(Beginning of EXTRACTED INFORMATION)
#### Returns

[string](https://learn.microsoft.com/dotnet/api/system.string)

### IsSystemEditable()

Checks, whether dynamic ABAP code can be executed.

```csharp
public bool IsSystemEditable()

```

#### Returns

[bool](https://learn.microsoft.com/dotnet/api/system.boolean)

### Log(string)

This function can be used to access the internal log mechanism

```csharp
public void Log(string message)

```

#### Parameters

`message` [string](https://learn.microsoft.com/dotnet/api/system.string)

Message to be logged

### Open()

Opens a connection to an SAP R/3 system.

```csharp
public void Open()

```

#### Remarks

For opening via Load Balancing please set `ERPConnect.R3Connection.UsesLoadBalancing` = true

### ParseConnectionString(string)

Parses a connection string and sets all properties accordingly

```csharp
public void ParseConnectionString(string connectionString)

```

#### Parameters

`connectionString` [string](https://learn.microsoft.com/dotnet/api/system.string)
(End of EXTRACTED INFORMATION)
_WHAT YOU ARE ASKED TO DO:_ All lines in the records above with "string" need to be found and copied.

_SOLUTION:_
[string](https://learn.microsoft.com/dotnet/api/system.string)
### Log(string)
public void Log(string message)
`message` [string](https://learn.microsoft.com/dotnet/api/system.string)
### ParseConnectionString(string)
Parses a connection string and sets all properties accordingly
public void ParseConnectionString(string connectionString)
`connectionString` [string](https://learn.microsoft.com/dotnet/api/system.string)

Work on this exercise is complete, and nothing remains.